Re: [RFC PATCH v2 2/2] fs/task_mmu: acquire mmap_lock for write on soft-dirty cleanup

From: Will Deacon
Date: Tue Jan 05 2021 - 17:17:32 EST


On Tue, Jan 05, 2021 at 09:22:51PM +0000, Nadav Amit wrote:
> > On Jan 5, 2021, at 12:39 PM, Andrea Arcangeli <aarcange@xxxxxxxxxx> wrote:
> >
> > On Tue, Jan 05, 2021 at 07:26:43PM +0000, Nadav Amit wrote:
> >>> On Jan 5, 2021, at 10:20 AM, Andrea Arcangeli <aarcange@xxxxxxxxxx> wrote:
> >>>
> >>> On Fri, Dec 25, 2020 at 01:25:29AM -0800, Nadav Amit wrote:
> >>>> Fixes: 0f8975ec4db2 ("mm: soft-dirty bits for user memory changes tracking")
> >>>
> >>> Targeting a backport down to 2013 when nothing could wrong in practice
> >>> with page_mapcount sounds backwards and unnecessarily risky.
> >>>
> >>> In theory it was already broken and in theory
> >>> 09854ba94c6aad7886996bfbee2530b3d8a7f4f4 is absolutely perfect and the
> >>> previous code of 2013 is completely wrong, but in practice the code
> >>> from 2013 worked perfectly until Aug 21 2020.
> >>
> >> Well… If you consider the bug that Will recently fixed [1], then soft-dirty
> >> was broken (for a different, yet related reason) since 0758cd830494
> >> ("asm-generic/tlb: avoid potential double flush”).
> >>
> >> This is not to say that I argue that the patch should be backported to 2013,
> >> just to say that memory corruption bugs can be unnoticed.
> >>
> >> [1] https://patchwork.kernel.org/project/linux-mm/patch/20201210121110.10094-2-will@xxxxxxxxxx/
> >
> > Is this a fix or a cleanup?
> >
> > The above is precisely what I said earlier that tlb_gather had no
> > reason to stay in clear_refs and it had to use inc_tlb_flush_pending
> > as mprotect, but it's not a fix? Is it? I suggested it as a pure
> > cleanup. So again no backport required. The commit says fix this but
> > it means "clean this up".
>
> It is actually a fix. I think the commit log is not entirely correct and
> should include:
>
> Fixes: 0758cd830494 ("asm-generic/tlb: avoid potential double flush”).
>
> Since 0758cd830494, calling tlb_finish_mmu() without any previous call to
> pte_free_tlb() and friends does not flush the TLB. The soft-dirty bug
> producer that I sent fails without this patch of Will.

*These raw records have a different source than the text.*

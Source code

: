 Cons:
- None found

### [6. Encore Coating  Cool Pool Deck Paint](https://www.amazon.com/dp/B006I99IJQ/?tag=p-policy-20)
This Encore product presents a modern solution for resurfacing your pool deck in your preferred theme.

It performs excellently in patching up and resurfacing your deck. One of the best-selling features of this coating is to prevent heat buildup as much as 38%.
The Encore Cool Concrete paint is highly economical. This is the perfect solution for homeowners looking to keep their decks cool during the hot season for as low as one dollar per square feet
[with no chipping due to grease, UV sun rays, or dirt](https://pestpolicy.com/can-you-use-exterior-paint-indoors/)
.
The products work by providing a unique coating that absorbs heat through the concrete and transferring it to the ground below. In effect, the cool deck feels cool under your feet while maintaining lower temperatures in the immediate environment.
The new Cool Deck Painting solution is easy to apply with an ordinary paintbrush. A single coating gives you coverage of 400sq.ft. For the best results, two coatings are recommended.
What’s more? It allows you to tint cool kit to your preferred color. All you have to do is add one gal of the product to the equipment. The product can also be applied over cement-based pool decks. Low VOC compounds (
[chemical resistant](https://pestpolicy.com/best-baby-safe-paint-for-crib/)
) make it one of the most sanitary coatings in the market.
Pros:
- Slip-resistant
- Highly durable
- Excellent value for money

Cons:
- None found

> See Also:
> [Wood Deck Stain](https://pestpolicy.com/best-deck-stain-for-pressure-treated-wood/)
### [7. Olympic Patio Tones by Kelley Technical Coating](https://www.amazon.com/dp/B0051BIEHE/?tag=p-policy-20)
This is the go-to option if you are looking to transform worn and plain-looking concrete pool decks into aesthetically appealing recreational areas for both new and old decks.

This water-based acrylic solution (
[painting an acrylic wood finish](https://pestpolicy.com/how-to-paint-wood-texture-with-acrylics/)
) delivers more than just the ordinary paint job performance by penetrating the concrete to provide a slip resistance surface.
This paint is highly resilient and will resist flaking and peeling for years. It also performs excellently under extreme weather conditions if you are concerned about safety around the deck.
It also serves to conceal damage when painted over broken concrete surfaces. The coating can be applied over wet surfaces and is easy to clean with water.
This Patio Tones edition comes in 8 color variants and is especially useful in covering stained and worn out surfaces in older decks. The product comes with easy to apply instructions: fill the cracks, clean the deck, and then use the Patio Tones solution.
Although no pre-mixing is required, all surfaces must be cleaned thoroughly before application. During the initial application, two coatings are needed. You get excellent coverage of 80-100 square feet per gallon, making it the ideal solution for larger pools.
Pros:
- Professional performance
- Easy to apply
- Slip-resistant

Yes, it's a fix, but I didn't rush it for 5.10 because I don't think rushing
this sort of thing does anybody any favours. I agree that the commit log
should be updated; I mentioned this report in the cover letter:

https://lore.kernel.org/linux-mm/CA+32v5zzFYJQ7eHfJP-2OHeR+6p5PZsX=RDJNU6vGF3hLO+j-g@xxxxxxxxxxxxxx/

demonstrating that somebody has independently stumbled over the missing TLB
invalidation in userspace, but it's not as bad as the other issues we've been
discussing in this thread.

Will